ÉLÉMENTS POUR AFFINER LA THÉORIE DE LA SOCIÉTÉ CYBERNÉTIQUE*

 

 

Les systèmes formels (ensembles d’objets abstraits et de règles de construction de nouveaux objets plus complexes) associés à des mécanismes d’interprétation (moment où les passions humaines animent les structures de pouvoir réalisées dans ces systèmes formels) permettent de modéliser l’activité cybernétique. 

 

Il existe deux grandes catégories de systèmes formels :

-Les systèmes formels exacts (réguliers) construits par les logiciens, qui servent de faire valoir et de justification théorique, comme, par exemple, la logique des prédicats.

-Les systèmes formels approximatifs (séculiers) utilisés pour bâtir les spectacles, comme par exemple, le droit.

 

Les spectacles sont des systèmes formels où l’interprétation est dénotée échangiste marchande.
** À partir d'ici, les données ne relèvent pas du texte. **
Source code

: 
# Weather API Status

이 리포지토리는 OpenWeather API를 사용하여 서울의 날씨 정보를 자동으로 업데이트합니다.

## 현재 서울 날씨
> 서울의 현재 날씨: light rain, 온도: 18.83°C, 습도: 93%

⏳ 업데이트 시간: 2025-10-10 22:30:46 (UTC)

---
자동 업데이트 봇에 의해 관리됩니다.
Les idéologies sont des systèmes formels où l’interprétation est dénotée politique, religieuse ou sectaire.

La production des systèmes formels n’est pas une activité récente, mais c’est uniquement dans la société cybernétique qu’elle devient centrale, régissant toutes les autres formes de productions.

 

L’exploitation de la force des passions ne peut être industriellement réalisée qu’à l’aide de cet outil apparemment théorique et innocent, en combinant les processus de réification et d’incarnation.

La réification est le moment où l’être humain est intégré comme partie du système formel, devenant ainsi objet ordonné.

L’incarnation est le processus inverse, moment où l’être humain fait travailler ses passions en combinaison avec les autres éléments qui composent le système formel, lui donnant vie – en quelque sorte.

 

Le premier temps est celui de la police politique, le deuxième temps est celui du pouvoir.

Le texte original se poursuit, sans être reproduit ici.